Your answer should be the exact lines of the data below from the one containing "-graphite-port string" through the one containing "Sangrenel uses the"; please include nothing else.

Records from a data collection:
------------------------------------

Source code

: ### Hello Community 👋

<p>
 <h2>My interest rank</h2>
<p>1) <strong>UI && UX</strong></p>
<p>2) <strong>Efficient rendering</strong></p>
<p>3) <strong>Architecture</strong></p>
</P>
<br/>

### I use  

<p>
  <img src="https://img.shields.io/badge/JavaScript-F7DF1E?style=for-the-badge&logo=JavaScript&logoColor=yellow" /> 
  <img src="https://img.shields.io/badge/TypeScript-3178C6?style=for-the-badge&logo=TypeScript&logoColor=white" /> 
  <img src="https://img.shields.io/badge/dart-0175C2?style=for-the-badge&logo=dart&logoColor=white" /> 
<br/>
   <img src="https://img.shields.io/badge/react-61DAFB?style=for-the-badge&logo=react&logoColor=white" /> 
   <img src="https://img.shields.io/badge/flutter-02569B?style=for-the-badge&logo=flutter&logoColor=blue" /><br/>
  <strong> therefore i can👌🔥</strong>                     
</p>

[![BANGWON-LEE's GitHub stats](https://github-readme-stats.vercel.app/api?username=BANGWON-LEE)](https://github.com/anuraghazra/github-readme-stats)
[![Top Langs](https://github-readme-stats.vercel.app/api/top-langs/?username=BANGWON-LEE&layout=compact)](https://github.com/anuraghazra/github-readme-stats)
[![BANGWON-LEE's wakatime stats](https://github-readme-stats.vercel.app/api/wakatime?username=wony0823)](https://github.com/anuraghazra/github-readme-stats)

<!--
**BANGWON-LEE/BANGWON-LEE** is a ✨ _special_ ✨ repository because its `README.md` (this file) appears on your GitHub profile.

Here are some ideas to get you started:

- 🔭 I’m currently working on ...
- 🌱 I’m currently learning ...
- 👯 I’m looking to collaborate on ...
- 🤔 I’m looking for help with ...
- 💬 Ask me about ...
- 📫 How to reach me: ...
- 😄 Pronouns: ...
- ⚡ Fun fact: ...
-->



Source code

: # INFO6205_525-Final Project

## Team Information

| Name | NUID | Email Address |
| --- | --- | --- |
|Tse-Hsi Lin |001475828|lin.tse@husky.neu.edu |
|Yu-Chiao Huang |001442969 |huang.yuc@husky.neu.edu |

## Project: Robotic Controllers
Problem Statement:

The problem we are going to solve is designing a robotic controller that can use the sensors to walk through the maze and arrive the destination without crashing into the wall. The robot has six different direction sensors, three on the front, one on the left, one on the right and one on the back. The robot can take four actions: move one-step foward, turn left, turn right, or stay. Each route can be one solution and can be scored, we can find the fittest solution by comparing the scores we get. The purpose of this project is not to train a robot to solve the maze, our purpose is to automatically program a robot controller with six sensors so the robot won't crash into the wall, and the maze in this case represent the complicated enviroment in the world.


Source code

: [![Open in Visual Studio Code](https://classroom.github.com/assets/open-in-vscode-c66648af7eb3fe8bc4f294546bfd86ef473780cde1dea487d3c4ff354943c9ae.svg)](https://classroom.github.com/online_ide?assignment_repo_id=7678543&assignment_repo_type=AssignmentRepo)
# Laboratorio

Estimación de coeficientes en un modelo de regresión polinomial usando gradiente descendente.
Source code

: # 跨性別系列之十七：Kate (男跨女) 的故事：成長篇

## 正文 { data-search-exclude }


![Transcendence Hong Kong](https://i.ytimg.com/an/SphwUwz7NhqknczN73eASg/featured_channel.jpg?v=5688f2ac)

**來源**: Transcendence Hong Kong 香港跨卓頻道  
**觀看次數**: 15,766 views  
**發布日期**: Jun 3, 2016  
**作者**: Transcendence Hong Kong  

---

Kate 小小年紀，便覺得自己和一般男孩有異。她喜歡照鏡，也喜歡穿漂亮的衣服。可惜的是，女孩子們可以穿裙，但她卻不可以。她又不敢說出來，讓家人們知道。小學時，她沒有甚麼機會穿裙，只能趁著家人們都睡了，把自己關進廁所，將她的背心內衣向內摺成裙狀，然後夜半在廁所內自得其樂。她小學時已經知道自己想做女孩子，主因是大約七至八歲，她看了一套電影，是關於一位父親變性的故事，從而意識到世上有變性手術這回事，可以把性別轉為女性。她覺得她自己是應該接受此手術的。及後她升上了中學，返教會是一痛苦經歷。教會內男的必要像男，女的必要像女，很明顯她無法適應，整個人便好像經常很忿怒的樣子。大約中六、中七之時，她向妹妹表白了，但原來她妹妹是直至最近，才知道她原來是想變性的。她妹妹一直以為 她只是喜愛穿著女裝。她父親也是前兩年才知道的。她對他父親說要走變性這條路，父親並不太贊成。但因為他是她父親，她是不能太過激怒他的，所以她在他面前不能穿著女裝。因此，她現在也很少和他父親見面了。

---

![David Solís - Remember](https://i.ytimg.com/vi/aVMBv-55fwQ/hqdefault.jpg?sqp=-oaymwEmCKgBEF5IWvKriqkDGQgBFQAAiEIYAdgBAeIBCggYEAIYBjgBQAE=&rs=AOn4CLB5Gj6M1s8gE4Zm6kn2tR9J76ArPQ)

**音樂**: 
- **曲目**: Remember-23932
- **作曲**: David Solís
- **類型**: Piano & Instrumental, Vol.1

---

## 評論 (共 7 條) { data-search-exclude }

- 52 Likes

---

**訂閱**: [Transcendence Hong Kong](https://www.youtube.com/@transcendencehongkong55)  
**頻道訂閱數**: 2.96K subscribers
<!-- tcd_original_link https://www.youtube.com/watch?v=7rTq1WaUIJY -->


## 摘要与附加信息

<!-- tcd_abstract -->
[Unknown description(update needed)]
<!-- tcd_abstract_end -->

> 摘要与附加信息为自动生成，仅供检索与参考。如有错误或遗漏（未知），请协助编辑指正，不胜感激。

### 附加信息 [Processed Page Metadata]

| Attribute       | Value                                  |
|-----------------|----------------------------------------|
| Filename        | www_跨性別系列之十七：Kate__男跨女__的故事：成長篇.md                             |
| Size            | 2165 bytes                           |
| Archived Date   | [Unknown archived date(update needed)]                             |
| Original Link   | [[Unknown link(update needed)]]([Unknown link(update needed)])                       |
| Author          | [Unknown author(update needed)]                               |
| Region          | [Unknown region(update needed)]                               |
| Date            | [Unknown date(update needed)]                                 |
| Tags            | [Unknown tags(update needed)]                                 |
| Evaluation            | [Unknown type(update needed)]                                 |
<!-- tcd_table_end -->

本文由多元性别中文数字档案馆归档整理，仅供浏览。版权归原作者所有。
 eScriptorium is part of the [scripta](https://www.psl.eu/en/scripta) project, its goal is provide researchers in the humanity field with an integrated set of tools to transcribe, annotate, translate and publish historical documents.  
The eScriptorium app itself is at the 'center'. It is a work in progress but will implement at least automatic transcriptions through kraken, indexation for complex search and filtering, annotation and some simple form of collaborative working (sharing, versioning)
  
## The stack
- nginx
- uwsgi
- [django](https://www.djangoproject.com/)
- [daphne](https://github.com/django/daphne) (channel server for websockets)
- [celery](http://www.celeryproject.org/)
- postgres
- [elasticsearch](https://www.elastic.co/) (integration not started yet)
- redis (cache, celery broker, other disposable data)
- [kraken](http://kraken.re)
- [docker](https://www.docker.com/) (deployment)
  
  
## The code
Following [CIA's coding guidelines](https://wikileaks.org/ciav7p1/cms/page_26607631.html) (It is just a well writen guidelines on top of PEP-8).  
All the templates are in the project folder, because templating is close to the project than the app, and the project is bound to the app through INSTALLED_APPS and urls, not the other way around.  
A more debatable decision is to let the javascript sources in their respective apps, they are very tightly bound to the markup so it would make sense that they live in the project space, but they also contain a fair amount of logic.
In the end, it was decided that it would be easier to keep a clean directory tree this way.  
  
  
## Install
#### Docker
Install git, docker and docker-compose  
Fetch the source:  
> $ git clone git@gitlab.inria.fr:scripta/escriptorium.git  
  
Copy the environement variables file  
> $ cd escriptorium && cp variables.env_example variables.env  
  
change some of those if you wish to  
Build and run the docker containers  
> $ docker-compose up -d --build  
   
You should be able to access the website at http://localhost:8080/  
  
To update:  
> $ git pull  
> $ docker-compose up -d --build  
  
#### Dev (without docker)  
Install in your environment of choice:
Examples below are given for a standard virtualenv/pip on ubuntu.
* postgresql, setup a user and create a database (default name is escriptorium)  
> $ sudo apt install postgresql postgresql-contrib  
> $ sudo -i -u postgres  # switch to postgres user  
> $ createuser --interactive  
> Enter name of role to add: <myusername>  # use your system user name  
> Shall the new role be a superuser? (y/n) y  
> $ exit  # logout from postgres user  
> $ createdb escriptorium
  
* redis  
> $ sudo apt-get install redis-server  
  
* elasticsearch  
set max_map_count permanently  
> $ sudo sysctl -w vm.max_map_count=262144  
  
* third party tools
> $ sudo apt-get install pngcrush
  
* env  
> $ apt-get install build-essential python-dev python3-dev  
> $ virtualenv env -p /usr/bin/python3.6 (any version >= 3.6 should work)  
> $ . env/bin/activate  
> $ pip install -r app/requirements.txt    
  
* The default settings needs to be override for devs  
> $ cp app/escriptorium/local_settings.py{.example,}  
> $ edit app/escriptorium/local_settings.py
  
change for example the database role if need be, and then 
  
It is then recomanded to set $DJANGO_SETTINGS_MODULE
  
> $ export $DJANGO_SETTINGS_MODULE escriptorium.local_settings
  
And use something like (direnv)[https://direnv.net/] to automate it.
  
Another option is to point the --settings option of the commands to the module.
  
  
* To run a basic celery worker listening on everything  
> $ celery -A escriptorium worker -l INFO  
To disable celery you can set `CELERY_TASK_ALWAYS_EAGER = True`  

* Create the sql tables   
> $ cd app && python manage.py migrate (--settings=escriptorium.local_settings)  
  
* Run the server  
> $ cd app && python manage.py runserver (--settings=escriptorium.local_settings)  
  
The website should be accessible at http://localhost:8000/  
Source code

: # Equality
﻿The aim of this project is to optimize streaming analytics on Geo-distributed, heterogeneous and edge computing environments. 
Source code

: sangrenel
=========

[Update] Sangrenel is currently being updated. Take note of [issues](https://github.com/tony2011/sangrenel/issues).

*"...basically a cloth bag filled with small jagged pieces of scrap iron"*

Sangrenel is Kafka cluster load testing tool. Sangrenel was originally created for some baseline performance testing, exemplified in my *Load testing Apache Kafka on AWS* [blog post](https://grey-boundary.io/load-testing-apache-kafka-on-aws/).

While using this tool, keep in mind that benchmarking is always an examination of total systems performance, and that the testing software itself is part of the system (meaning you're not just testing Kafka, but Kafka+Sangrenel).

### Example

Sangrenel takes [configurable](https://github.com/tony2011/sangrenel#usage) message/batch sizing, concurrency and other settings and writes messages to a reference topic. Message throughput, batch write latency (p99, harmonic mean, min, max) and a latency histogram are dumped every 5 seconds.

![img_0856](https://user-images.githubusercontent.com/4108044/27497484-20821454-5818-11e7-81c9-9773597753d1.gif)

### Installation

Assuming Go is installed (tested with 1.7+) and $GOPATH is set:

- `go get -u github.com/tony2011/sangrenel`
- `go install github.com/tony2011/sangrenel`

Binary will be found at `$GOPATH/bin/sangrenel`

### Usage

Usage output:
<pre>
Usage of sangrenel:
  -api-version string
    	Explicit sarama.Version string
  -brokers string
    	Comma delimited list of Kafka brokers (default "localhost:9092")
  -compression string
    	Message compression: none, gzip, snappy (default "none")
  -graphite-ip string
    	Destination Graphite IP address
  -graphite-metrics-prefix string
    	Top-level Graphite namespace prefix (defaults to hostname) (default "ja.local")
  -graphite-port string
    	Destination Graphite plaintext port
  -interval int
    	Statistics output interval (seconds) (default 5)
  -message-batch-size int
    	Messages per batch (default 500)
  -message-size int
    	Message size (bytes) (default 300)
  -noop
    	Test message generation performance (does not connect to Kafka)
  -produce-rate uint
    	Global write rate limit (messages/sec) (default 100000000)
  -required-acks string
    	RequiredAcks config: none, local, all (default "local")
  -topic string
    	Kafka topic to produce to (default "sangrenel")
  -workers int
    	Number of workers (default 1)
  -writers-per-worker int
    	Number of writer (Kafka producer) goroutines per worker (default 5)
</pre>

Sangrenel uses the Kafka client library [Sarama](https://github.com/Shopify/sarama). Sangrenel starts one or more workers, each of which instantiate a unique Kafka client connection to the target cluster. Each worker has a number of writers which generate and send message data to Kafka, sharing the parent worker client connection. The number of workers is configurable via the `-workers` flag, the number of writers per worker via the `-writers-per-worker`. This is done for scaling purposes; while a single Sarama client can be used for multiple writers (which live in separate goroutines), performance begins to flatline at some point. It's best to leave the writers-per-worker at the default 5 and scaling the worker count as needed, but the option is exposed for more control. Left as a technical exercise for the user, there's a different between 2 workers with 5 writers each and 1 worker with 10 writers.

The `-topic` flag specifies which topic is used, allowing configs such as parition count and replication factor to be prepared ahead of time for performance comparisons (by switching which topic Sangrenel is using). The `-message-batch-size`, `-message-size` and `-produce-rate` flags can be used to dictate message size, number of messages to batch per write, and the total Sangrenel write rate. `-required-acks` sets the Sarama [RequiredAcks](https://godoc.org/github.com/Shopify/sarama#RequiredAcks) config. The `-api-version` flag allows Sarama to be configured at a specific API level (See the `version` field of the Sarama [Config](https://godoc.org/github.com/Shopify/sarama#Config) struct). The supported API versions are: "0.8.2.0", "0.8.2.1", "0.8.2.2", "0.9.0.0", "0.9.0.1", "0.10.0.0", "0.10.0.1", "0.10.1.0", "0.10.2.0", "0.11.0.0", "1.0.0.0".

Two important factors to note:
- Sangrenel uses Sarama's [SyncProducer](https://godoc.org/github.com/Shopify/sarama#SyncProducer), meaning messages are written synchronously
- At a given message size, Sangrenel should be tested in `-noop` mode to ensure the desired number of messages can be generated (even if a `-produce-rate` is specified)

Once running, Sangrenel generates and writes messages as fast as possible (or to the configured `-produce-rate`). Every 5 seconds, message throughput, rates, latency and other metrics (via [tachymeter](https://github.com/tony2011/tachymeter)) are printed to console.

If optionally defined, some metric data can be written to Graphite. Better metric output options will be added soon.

------------------------------------

EXERCISE RESPONSE:
  -graphite-port string
    	Destination Graphite plaintext port
  -interval int
    	Statistics output interval (seconds) (default 5)
  -message-batch-size int
    	Messages per batch (default 500)
  -message-size int
    	Message size (bytes) (default 300)
  -noop
    	Test message generation performance (does not connect to Kafka)
  -produce-rate uint
    	Global write rate limit (messages/sec) (default 100000000)
  -required-acks string
    	RequiredAcks config: none, local, all (default "local")
  -topic string
    	Kafka topic to produce to (default "sangrenel")
  -workers int
    	Number of workers (default 1)
  -writers-per-worker int
    	Number of writer (Kafka producer) goroutines per worker (default 5)
</pre>

Sangrenel uses the Kafka client library [Sarama](https://github.com/Shopify/sarama). Sangrenel starts one or more workers, each of which instantiate a unique Kafka client connection to the target cluster. Each worker has a number of writers which generate and send message data to Kafka, sharing the parent worker client connection. The number of workers is configurable via the `-workers` flag, the number of writers per worker via the `-writers-per-worker`. This is done for scaling purposes; while a single Sarama client can be used for multiple writers (which live in separate goroutines), performance begins to flatline at some point. It's best to leave the writers-per-worker at the default 5 and scaling the worker count as needed, but the option is exposed for more control. Left as a technical exercise for the user, there's a different between 2 workers with 5 writers each and 1 worker with 10 writers.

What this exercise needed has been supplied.